* _Assigned task_
Give the count of lines in the data that include the string "Sauvegarde", with no added remarks.
** Opening Material shown block **
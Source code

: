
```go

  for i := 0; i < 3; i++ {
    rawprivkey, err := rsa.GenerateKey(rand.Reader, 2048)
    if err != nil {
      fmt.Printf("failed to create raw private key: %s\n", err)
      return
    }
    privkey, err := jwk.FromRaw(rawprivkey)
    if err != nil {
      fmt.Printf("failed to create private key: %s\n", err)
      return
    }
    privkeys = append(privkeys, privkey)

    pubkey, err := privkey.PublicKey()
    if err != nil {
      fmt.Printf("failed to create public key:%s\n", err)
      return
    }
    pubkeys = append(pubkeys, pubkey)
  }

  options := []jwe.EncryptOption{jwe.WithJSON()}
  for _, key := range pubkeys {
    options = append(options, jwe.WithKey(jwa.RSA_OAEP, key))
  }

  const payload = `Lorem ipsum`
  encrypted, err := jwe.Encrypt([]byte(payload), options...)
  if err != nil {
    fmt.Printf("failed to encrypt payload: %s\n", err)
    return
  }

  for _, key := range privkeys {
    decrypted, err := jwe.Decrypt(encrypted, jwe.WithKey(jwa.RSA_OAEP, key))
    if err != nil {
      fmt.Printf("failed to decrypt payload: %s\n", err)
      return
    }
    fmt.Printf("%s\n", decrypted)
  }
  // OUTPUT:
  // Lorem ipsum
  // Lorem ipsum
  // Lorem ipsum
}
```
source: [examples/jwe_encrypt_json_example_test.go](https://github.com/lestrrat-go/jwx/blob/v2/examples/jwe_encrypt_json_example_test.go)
** Closing Material shown block **
** Opening Material shown block **
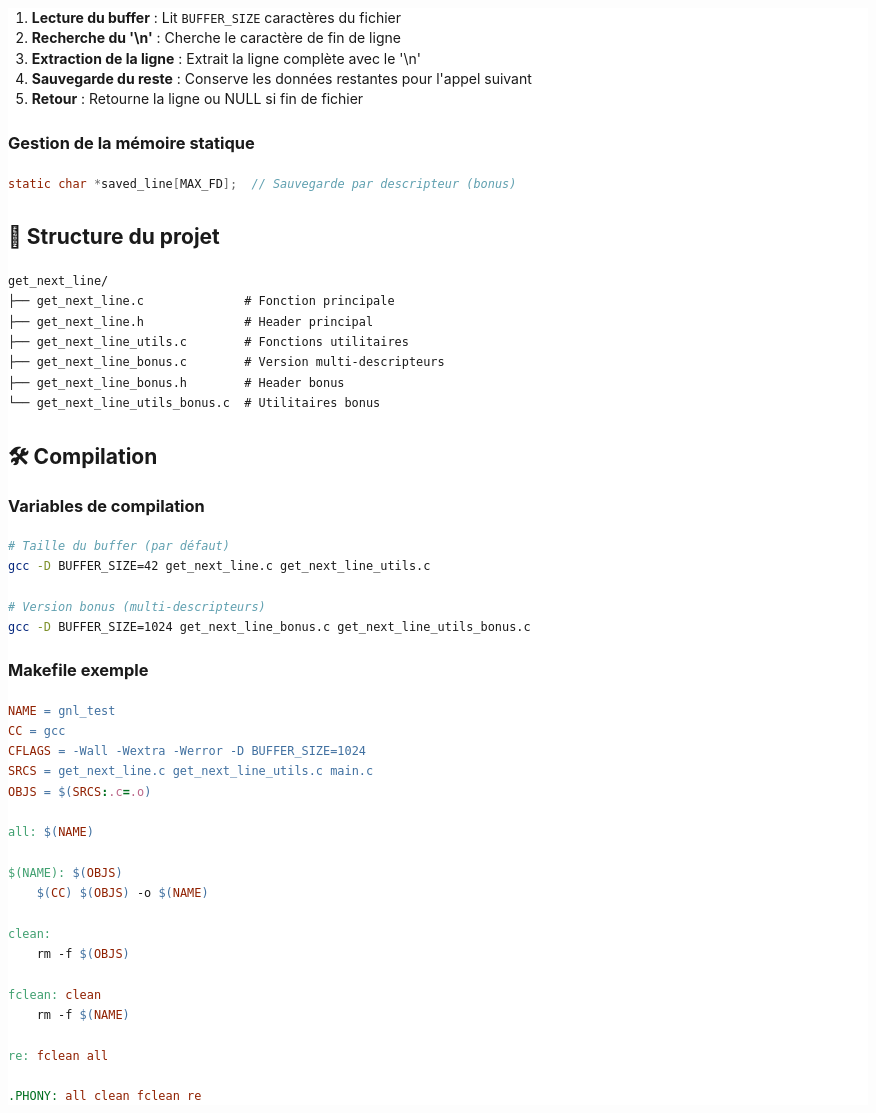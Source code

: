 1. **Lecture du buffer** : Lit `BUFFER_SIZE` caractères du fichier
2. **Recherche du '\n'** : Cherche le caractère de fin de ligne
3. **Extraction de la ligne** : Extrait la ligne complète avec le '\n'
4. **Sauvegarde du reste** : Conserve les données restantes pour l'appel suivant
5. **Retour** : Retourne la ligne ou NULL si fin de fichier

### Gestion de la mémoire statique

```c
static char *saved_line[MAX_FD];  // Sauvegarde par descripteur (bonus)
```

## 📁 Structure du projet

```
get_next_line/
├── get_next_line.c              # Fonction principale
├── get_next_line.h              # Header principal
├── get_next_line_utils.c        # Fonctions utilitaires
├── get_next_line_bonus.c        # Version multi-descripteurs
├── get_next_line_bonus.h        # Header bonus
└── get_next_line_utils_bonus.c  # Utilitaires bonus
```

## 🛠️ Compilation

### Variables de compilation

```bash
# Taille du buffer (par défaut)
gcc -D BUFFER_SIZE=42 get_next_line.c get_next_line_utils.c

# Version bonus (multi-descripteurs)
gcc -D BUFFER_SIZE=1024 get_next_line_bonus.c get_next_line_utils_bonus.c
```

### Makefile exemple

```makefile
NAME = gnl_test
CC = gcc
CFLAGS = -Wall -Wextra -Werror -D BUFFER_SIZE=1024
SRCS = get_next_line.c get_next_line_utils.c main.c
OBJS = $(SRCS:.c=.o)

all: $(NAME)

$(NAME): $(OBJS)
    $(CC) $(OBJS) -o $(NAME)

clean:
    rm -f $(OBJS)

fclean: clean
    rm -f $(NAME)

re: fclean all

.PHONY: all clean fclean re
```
** Closing Material shown block **
* _Exercise result_
2